Character for character, reproduce every entry below.

[TASK INPUT — start]

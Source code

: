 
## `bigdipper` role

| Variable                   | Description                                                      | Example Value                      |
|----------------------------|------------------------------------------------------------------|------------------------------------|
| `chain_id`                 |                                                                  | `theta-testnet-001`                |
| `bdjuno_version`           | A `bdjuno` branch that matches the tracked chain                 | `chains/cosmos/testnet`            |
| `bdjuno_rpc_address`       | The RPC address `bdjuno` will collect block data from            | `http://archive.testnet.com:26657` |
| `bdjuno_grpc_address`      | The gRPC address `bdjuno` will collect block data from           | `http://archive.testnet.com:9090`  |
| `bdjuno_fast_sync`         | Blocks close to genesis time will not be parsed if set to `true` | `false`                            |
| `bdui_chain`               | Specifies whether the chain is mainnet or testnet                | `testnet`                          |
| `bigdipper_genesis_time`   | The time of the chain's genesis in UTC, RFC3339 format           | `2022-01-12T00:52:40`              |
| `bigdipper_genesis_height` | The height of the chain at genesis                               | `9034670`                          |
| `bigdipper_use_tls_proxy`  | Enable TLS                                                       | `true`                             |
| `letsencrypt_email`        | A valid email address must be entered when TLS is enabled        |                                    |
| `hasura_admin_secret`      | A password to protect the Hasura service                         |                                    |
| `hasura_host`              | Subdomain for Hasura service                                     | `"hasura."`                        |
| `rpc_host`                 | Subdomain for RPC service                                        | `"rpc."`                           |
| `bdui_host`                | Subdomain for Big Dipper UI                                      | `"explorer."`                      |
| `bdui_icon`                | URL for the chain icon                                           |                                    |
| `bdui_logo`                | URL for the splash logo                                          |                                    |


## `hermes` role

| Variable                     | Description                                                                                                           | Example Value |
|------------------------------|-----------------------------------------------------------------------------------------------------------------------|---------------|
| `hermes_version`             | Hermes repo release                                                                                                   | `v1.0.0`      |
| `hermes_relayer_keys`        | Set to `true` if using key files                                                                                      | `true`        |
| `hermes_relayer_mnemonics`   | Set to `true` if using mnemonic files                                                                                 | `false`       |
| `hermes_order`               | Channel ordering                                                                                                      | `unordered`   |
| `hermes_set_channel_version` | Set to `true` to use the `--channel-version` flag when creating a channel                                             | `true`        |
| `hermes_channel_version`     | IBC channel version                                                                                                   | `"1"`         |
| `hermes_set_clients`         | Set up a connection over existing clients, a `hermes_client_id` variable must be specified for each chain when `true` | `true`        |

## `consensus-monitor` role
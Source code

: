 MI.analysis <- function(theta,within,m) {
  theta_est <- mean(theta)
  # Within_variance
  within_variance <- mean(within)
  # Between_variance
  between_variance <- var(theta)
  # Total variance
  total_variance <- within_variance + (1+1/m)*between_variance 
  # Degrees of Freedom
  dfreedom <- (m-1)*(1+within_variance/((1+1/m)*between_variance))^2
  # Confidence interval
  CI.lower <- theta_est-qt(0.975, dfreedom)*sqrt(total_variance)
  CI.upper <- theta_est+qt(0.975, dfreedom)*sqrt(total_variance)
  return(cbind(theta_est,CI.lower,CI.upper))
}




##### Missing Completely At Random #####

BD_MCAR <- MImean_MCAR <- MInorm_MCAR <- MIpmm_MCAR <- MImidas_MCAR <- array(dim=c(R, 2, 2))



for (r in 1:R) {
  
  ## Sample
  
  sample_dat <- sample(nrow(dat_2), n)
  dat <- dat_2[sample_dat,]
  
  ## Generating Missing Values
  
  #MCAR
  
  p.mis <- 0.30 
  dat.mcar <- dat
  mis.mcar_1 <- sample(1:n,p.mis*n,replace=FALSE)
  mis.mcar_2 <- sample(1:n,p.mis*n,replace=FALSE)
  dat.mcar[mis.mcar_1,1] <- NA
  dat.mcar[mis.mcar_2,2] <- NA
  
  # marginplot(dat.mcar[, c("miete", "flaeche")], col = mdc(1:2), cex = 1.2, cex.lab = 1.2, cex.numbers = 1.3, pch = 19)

[TASK INPUT — finish]

- **YOUR RESPONSE**:
Source code

: 
## `bigdipper` role

| Variable                   | Description                                                      | Example Value                      |
|----------------------------|------------------------------------------------------------------|------------------------------------|
| `chain_id`                 |                                                                  | `theta-testnet-001`                |
| `bdjuno_version`           | A `bdjuno` branch that matches the tracked chain                 | `chains/cosmos/testnet`            |
| `bdjuno_rpc_address`       | The RPC address `bdjuno` will collect block data from            | `http://archive.testnet.com:26657` |
| `bdjuno_grpc_address`      | The gRPC address `bdjuno` will collect block data from           | `http://archive.testnet.com:9090`  |
| `bdjuno_fast_sync`         | Blocks close to genesis time will not be parsed if set to `true` | `false`                            |
| `bdui_chain`               | Specifies whether the chain is mainnet or testnet                | `testnet`                          |
| `bigdipper_genesis_time`   | The time of the chain's genesis in UTC, RFC3339 format           | `2022-01-12T00:52:40`              |
| `bigdipper_genesis_height` | The height of the chain at genesis                               | `9034670`                          |
| `bigdipper_use_tls_proxy`  | Enable TLS                                                       | `true`                             |
| `letsencrypt_email`        | A valid email address must be entered when TLS is enabled        |                                    |
| `hasura_admin_secret`      | A password to protect the Hasura service                         |                                    |
| `hasura_host`              | Subdomain for Hasura service                                     | `"hasura."`                        |
| `rpc_host`                 | Subdomain for RPC service                                        | `"rpc."`                           |
| `bdui_host`                | Subdomain for Big Dipper UI                                      | `"explorer."`                      |
| `bdui_icon`                | URL for the chain icon                                           |                                    |
| `bdui_logo`                | URL for the splash logo                                          |                                    |


## `hermes` role

| Variable                     | Description                                                                                                           | Example Value |
|------------------------------|-----------------------------------------------------------------------------------------------------------------------|---------------|
| `hermes_version`             | Hermes repo release                                                                                                   | `v1.0.0`      |
| `hermes_relayer_keys`        | Set to `true` if using key files                                                                                      | `true`        |
| `hermes_relayer_mnemonics`   | Set to `true` if using mnemonic files                                                                                 | `false`       |
| `hermes_order`               | Channel ordering                                                                                                      | `unordered`   |
| `hermes_set_channel_version` | Set to `true` to use the `--channel-version` flag when creating a channel                                             | `true`        |
| `hermes_channel_version`     | IBC channel version                                                                                                   | `"1"`         |
| `hermes_set_clients`         | Set up a connection over existing clients, a `hermes_client_id` variable must be specified for each chain when `true` | `true`        |

## `consensus-monitor` role
Source code

: MI.analysis <- function(theta,within,m) {
  theta_est <- mean(theta)
  # Within_variance
  within_variance <- mean(within)
  # Between_variance
  between_variance <- var(theta)
  # Total variance
  total_variance <- within_variance + (1+1/m)*between_variance 
  # Degrees of Freedom
  dfreedom <- (m-1)*(1+within_variance/((1+1/m)*between_variance))^2
  # Confidence interval
  CI.lower <- theta_est-qt(0.975, dfreedom)*sqrt(total_variance)
  CI.upper <- theta_est+qt(0.975, dfreedom)*sqrt(total_variance)
  return(cbind(theta_est,CI.lower,CI.upper))
}




##### Missing Completely At Random #####

BD_MCAR <- MImean_MCAR <- MInorm_MCAR <- MIpmm_MCAR <- MImidas_MCAR <- array(dim=c(R, 2, 2))



for (r in 1:R) {
  
  ## Sample
  
  sample_dat <- sample(nrow(dat_2), n)
  dat <- dat_2[sample_dat,]
  
  ## Generating Missing Values
  
  #MCAR
  
  p.mis <- 0.30 
  dat.mcar <- dat
  mis.mcar_1 <- sample(1:n,p.mis*n,replace=FALSE)
  mis.mcar_2 <- sample(1:n,p.mis*n,replace=FALSE)
  dat.mcar[mis.mcar_1,1] <- NA
  dat.mcar[mis.mcar_2,2] <- NA
  
  # marginplot(dat.mcar[, c("miete", "flaeche")], col = mdc(1:2), cex = 1.2, cex.lab = 1.2, cex.numbers = 1.3, pch = 19)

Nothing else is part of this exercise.